Beam Bridge, just north of the village, was the temporary terminus of the Bristol and Exeter Railway from 1843 until the line was completed to Exeter in 1844.

==Governance==
The parish council has responsibility for local issues, including setting an annual precept (local rate) to cover the council’s operating costs and producing annual accounts for public scrutiny. The parish council evaluates local planning applications and works with the local police, district council officers, and neighbourhood watch groups on matters of crime, security, and traffic. The parish council's role also includes initiating projects for the maintenance and repair of parish facilities, as well as consulting with the district council on the maintenance, repair, and improvement of highways, drainage, footpaths, public transport, and street cleaning. Conservation matters (including trees and listed buildings) and environmental issues are also the responsibility of the council.a

For local government purposes, since 1 April 2023, the village comes under the unitary authority of Somerset Council. Prior to this, it was part of the non-metropolitan district of Somerset West and Taunton (formed on 1 April 2019) and, before this, the district of Taunton Deane (established under the Local Government Act 1972). From 1894 to 1974, for local government purposes, Sampford Arundel was part of Wellington Rural District.
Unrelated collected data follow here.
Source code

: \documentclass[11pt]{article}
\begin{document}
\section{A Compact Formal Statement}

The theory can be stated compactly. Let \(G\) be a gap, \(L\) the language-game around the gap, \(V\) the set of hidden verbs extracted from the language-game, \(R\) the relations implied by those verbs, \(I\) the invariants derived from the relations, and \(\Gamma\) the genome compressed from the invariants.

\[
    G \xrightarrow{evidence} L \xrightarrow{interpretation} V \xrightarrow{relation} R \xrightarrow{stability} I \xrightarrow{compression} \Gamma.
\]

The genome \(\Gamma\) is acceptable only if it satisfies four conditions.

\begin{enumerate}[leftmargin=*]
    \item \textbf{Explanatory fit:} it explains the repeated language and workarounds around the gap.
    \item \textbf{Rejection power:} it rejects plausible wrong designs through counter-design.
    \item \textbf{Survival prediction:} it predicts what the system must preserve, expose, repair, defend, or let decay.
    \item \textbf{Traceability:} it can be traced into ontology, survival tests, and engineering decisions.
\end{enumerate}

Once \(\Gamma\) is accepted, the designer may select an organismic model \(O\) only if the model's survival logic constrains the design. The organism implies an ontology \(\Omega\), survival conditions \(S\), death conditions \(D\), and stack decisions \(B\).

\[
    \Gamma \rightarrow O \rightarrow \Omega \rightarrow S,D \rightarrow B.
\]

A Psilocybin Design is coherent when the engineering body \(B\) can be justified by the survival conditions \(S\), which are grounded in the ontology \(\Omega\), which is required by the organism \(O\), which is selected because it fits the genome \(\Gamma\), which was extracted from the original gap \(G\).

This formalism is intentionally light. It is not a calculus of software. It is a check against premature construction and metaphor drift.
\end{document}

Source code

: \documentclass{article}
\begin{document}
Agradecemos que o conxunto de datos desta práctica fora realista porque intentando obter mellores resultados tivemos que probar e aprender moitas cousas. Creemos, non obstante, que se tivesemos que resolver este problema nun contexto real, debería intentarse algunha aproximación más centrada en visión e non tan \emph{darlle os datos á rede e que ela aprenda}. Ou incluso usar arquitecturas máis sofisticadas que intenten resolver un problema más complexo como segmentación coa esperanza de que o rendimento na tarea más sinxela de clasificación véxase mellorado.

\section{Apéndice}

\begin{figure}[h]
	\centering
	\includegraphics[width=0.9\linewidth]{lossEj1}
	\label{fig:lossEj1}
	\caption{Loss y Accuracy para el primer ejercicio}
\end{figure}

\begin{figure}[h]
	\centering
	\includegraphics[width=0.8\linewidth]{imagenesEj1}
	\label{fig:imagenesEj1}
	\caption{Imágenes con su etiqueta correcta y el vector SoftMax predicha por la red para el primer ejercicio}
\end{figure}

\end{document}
The parish is within the Taunton and Wellington county constituency represented in the House of Commons of the Parliament of the United Kingdom. It elects one Member of Parliament (MP) by the first past the post system of election.

==Religious sites==
The Anglican parish church of the Holy Cross has fourteenth-century origins and a fifteenth-century tower; the rest was largely rebuilt, and the tower restored, in the 1870s. It has been designated as a Grade II listed building. The church was given by the Arundels to Canonsleigh Priory which retained it until the dissolution of the monasteries.

== Amenities ==
There is a small village school, Sampford Arundel Primary School.